» **DATA RECORDS**
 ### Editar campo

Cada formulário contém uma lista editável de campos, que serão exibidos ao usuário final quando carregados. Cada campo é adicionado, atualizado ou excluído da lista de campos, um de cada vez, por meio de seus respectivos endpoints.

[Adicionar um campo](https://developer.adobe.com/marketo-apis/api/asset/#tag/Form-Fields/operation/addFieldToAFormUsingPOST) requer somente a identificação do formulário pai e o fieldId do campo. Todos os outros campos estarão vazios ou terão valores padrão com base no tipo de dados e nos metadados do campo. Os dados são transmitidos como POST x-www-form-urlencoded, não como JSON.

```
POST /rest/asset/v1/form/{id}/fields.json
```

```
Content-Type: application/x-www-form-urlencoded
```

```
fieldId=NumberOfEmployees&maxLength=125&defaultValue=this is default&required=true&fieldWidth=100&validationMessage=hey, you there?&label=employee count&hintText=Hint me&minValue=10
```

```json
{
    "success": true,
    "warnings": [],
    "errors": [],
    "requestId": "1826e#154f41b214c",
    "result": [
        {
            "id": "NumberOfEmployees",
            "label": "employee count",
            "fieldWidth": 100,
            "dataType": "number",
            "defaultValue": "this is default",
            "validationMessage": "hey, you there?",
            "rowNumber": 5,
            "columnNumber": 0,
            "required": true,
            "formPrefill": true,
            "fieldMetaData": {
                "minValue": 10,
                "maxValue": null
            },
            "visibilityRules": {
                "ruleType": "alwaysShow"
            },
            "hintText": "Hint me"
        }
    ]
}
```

» **PROBLEM TO WORK ON**
Copy the records above exactly.

» **ANSWER BOX**
 ### Editar campo

Cada formulário contém uma lista editável de campos, que serão exibidos ao usuário final quando carregados. Cada campo é adicionado, atualizado ou excluído da lista de campos, um de cada vez, por meio de seus respectivos endpoints.

[Adicionar um campo](https://developer.adobe.com/marketo-apis/api/asset/#tag/Form-Fields/operation/addFieldToAFormUsingPOST) requer somente a identificação do formulário pai e o fieldId do campo. Todos os outros campos estarão vazios ou terão valores padrão com base no tipo de dados e nos metadados do campo. Os dados são transmitidos como POST x-www-form-urlencoded, não como JSON.

```
POST /rest/asset/v1/form/{id}/fields.json
```

```
Content-Type: application/x-www-form-urlencoded
```

```
fieldId=NumberOfEmployees&maxLength=125&defaultValue=this is default&required=true&fieldWidth=100&validationMessage=hey, you there?&label=employee count&hintText=Hint me&minValue=10
```

```json
{
    "success": true,
    "warnings": [],
    "errors": [],
    "requestId": "1826e#154f41b214c",
    "result": [
        {
            "id": "NumberOfEmployees",
            "label": "employee count",
            "fieldWidth": 100,
            "dataType": "number",
            "defaultValue": "this is default",
            "validationMessage": "hey, you there?",
            "rowNumber": 5,
            "columnNumber": 0,
            "required": true,
            "formPrefill": true,
            "fieldMetaData": {
                "minValue": 10,
                "maxValue": null
            },
            "visibilityRules": {
                "ruleType": "alwaysShow"
            },
            "hintText": "Hint me"
        }
    ]
}
```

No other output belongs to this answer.